As the last of the snow settled upon the Warwick campus and the prospect of a grey and overcast spring reared its head in the West Midlands, the predictable cluster of cardboard-backed promises from Sabb candidates took up every spare wall space around the university.

“I’ll fight for you!,” one candidate said. “I’ll be the one to give you microwaves this year!” promised another. And so, the race to attain the coveted Union offer positions began.

However, the metaphorical elephant in the room, the question, “who really cares?” refused to be smothered. We were more stirred up by the masses of signs swathing the library and the audacity of candidates interrupting our day, asking who we had voted for, than we were about the chance to participate in Union democracy.

Perhaps the most cynical of all Warwick students was an actual competitor in the race. Presidential candidate Alexander Di Mascio, writing from his kitchen in his pyjamas, penned, “I honestly couldn’t give a rat’s arse about your problems and views. What I do care about is seeing exactly what I can get away with if I am elected your President.”

Students observing the lack of enthusiasm for Union politics would be taken aback if they were told of the democratic fervour that used to exist in Warwick’s infant years.

[This letter from a University alumnus](https://theboar.org/comment/2010/mar/2/letters-0203/) outlines the events of the Files Affair in 1970, in which a student occupation had uncovered the existence of confidential files maintained by the University on the political activities of a number of staff and students.

It prompted the historian E.P. Thompson to produce Warwick University Ltd, in which he wrote, “Is it inevitable that the university will be reduced to the function of providing, with increasingly authoritarian efficiency, prepacked intellectual commodities which meet the requirements of management?”

40 years on, it appears Thompson’s prediction has become all too true, with Warwick pursuing an increasingly business-orientated model of growth.

It is essential that students fight to preserve the integrity of universities, however this can only happen if they make their voice heard and take an interest in union democracy.

This year, 4,675 out of 15,969 undergraduates and postgraduates used their vote in the SU elections, which means around 29% of the student body voted.

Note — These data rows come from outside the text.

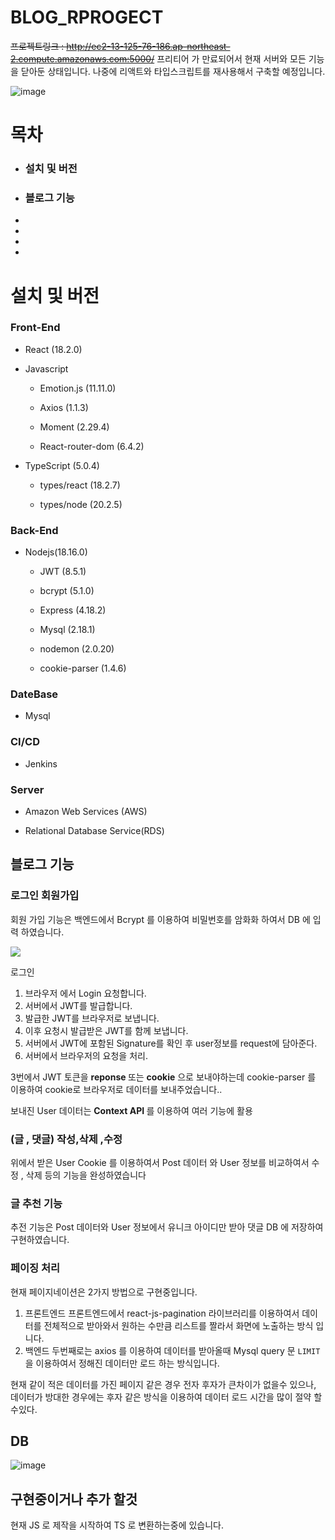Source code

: # BLOG_RPROGECT

~~프로젝트링크 : http://ec2-13-125-76-186.ap-northeast-2.compute.amazonaws.com:5000/~~
프리티어 가 만료되어서 현재 서버와 모든 기능을 닫아둔 상태입니다. 
나중에 리액트와 타입스크립트를 재사용해서 구축할 예정입니다.


![image](https://github.com/seong-94/blog_aws/assets/68951572/f20775ed-d436-4738-93f2-4297281b7fea)

# 목차

- <h3>설치 및 버전</h3>
- <h3>블로그 기능</h3>
-
-
-
-

# 설치 및 버전

<h3>Front-End</h3>

- React (18.2.0)

- Javascript

  - Emotion.js (11.11.0)

  - Axios (1.1.3)

  - Moment (2.29.4)

  - React-router-dom (6.4.2)

- TypeScript (5.0.4)

  - types/react (18.2.7)

  - types/node (20.2.5)

<h3> Back-End</h3>

- Nodejs(18.16.0)

  - JWT (8.5.1)

  - bcrypt (5.1.0)

  - Express (4.18.2)

  - Mysql (2.18.1)

  - nodemon (2.0.20)

  - cookie-parser (1.4.6)

<h3> DateBase</h3>

- Mysql

<h3> CI/CD  </h3>

- Jenkins

<h3> Server</h3>

- Amazon Web Services (AWS)

- Relational Database Service(RDS)

## 블로그 기능

<h3> 로그인 회원가입</h3>
회원 가입 기능은 백엔드에서  Bcrypt 를  이용하여 비밀번호를 암화화 하여서 DB 에 입력 하였습니다.

![](https://velog.velcdn.com/images%2F_woogie%2Fpost%2F93589866-64f5-420b-bb98-efa033d29049%2FJWT_tokens_EN.png)

로그인

1.  브라우저 에서 Login 요청합니다.
2.  서버에서 JWT를 발급합니다.
3.  발급한 JWT를 브라우저로 보냅니다.
4.  이후 요청시 발급받은 JWT를 함께 보냅니다.
5.  서버에서 JWT에 포함된 Signature를 확인 후 user정보를 request에 담아준다.
6.  서버에서 브라우저의 요청을 처리.

3번에서 JWT 토큰을 <strong>reponse </strong> 또는 <strong> cookie</strong> 으로 보내야하는데 cookie-parser 를 이용하여 cookie로 브라우저로 데이터를 보내주었습니다..

보내진 User 데이터는 <strong> Context API </strong>를 이용하여 여러 기능에 활용

<h3> (글 , 댓글) 작성,삭제 ,수정</h3>

위에서 받은 User Cookie 를 이용하여서 Post 데이터 와 User 정보를 비교하여서 수정 , 삭제 등의 기능을 완성하였습니다

<h3> 글 추천 기능</h3>

추전 기능은 Post 데이터와 User 정보에서 유니크 아이디만 받아 댓글 DB 에 저장하여 구현하였습니다.

<h3> 페이징 처리</h3>

현재 페이지네이션은 2가지 방법으로 구현중입니다.

1. 프론트엔드
   프론트엔드에서 react-js-pagination 라이브러리를 이용하여서 데이터를 전체적으로 받아와서 원하는 수만큼 리스트를 짤라서 화면에 노출하는 방식 입니다.
2. 백엔드
   두번째로는 axios 를 이용하여 데이터를 받아올때 Mysql query 문 `LIMIT` 을 이용하여서 정해진 데이터만 로드 하는 방식입니다.

현재 같이 적은 데이터를 가진 페이지 같은 경우 전자 후자가 큰차이가 없을수 있으나, 데이터가 방대한 경우에는 후자 같은 방식을 이용하여 데이터 로드 시간을 많이 절약 할수있다.

## DB

![image](https://github.com/seong-94/blog_aws/assets/68951572/074f3e05-5069-4f90-98de-abb9497bc0f8)

## 구현중이거나 추가 할것

현재 JS 로 제작을 시작하여 TS 로 변환하는중에 있습니다.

This is a figure which needs to increase if the Sabbs want the legitimacy to be as forceful and as innovative as the bygone days.

So well done and good luck to Daniel Stevens, who won the position of president for next year. But the whole election process means little without the backing of the students. Let us hope that he overcomes the bureaucracy of Student Union decision making and gives students more of a reason to come out and participate in university democracy.